- [Problem to solve]: Scan the following material for the string "public" and copy each line in which it appears.

- [Dataset]:
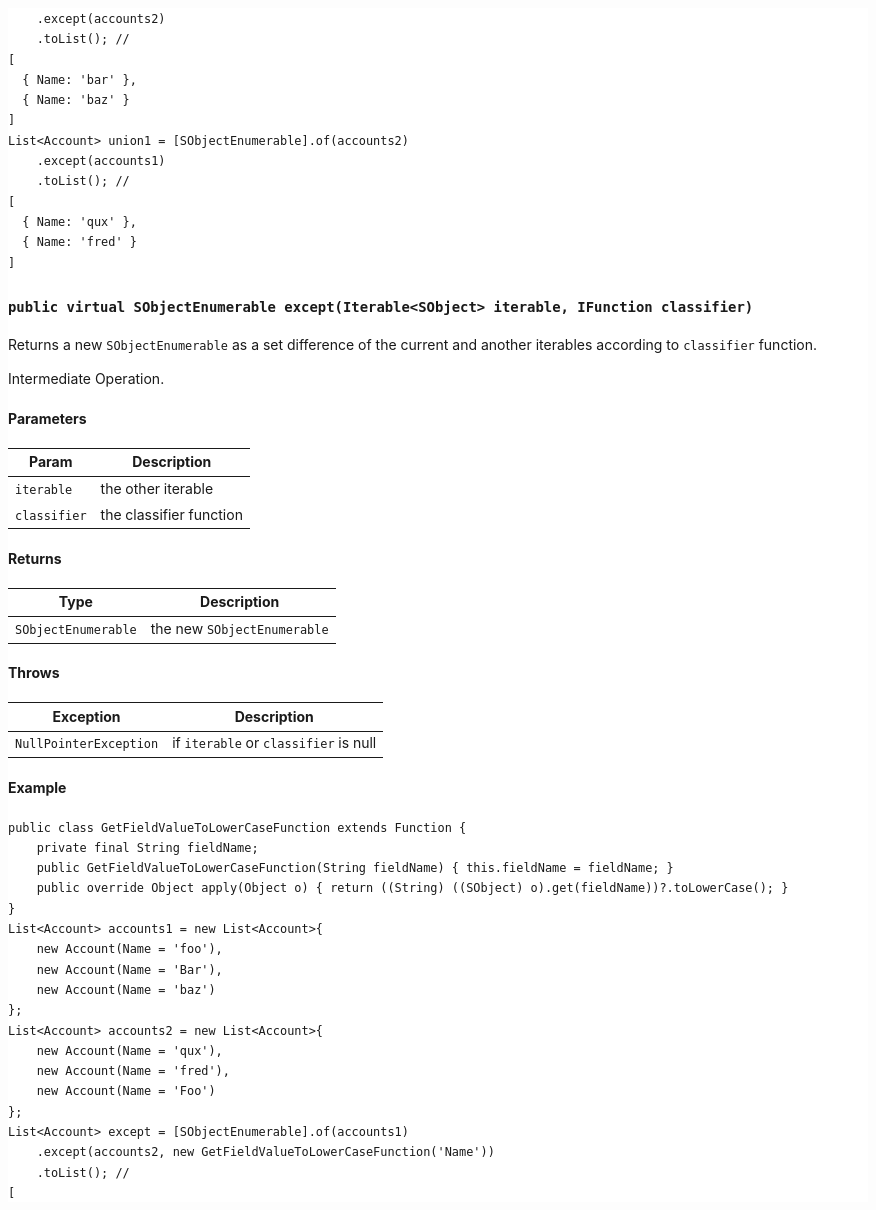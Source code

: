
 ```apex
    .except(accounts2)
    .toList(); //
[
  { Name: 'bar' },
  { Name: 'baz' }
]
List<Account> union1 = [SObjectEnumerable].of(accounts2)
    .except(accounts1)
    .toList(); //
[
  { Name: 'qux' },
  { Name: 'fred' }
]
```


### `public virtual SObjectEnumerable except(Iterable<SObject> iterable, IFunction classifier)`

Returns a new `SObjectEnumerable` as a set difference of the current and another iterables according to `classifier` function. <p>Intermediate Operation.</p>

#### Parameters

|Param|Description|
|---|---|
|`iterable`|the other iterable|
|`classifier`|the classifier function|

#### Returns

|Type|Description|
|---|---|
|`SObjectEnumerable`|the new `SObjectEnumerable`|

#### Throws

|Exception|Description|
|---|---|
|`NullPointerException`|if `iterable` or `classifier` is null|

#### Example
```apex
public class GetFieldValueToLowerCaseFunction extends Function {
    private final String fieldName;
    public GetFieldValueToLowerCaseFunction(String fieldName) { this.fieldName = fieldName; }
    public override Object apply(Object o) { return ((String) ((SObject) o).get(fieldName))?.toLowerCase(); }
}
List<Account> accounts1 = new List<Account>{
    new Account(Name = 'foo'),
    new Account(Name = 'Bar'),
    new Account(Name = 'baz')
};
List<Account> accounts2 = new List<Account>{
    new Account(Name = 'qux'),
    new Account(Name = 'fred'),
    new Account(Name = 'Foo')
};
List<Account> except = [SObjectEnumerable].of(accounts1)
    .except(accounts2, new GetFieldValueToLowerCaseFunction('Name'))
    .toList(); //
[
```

---

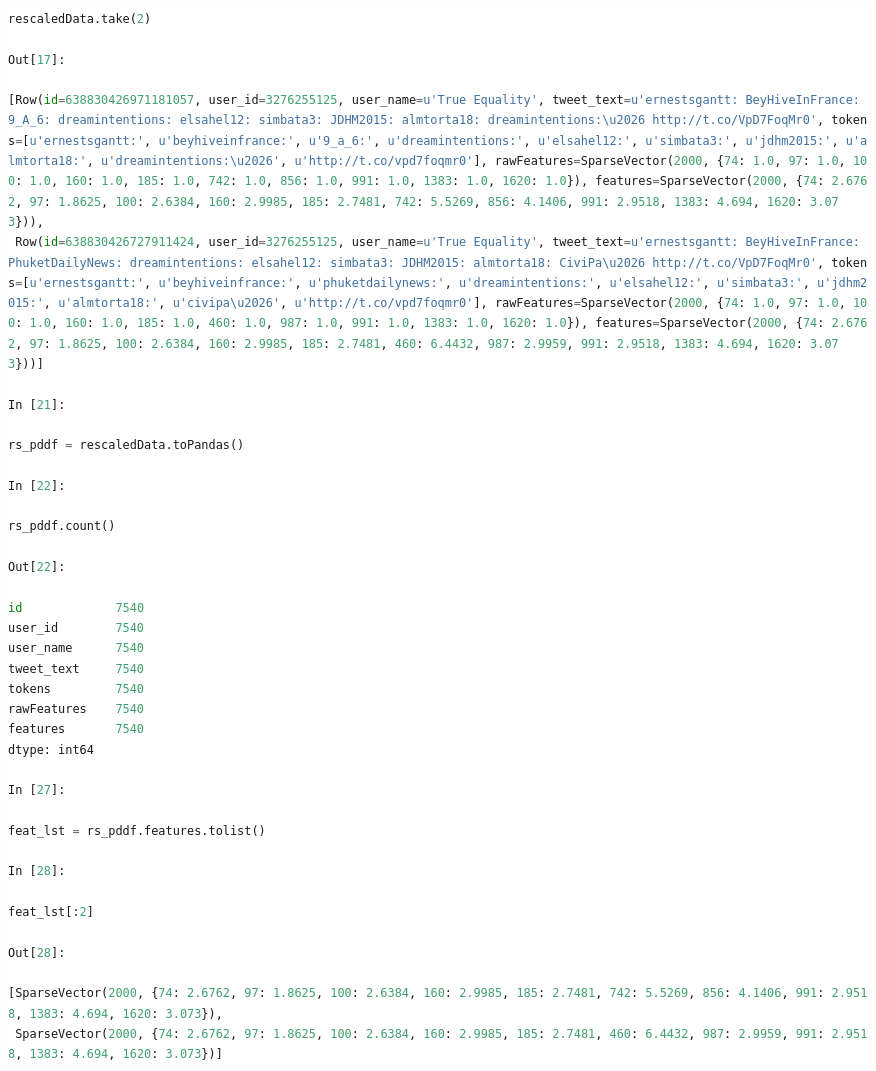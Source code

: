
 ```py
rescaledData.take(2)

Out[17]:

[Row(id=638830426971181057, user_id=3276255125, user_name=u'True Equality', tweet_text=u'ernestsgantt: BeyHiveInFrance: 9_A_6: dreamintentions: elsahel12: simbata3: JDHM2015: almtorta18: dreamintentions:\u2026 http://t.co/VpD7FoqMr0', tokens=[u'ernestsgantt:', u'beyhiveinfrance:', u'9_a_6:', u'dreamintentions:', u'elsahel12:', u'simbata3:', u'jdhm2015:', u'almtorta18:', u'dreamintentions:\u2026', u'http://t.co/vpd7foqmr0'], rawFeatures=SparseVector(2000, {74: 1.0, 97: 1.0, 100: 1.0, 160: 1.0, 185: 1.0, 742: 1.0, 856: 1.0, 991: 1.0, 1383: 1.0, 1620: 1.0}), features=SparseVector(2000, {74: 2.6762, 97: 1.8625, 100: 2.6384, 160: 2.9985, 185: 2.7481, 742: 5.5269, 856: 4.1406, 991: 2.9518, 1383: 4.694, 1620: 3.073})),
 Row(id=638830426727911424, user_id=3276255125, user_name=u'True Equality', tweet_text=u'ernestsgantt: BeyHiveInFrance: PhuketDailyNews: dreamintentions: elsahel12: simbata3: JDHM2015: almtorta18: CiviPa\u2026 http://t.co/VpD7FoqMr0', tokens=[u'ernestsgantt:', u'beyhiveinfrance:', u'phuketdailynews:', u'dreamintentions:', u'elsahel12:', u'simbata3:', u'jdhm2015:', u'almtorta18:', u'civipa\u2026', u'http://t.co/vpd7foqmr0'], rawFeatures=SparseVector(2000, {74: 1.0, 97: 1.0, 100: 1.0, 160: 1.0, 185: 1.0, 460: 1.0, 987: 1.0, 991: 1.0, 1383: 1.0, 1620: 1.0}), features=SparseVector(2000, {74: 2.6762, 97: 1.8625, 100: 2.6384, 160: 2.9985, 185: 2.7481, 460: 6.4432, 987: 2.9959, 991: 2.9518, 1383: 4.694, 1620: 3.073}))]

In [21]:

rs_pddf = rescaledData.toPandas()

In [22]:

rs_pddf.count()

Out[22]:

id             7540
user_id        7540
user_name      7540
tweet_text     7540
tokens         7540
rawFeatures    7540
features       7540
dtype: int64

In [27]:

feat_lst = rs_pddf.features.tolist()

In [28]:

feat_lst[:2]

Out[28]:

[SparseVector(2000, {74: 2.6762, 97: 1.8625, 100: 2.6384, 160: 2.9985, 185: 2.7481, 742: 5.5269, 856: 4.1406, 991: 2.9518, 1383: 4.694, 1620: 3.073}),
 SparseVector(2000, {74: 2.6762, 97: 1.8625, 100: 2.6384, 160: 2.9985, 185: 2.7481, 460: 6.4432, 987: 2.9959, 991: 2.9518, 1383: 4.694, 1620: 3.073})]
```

- [Answer to the problem]:
### `public virtual SObjectEnumerable except(Iterable<SObject> iterable, IFunction classifier)`
public class GetFieldValueToLowerCaseFunction extends Function {
    public GetFieldValueToLowerCaseFunction(String fieldName) { this.fieldName = fieldName; }
    public override Object apply(Object o) { return ((String) ((SObject) o).get(fieldName))?.toLowerCase(); }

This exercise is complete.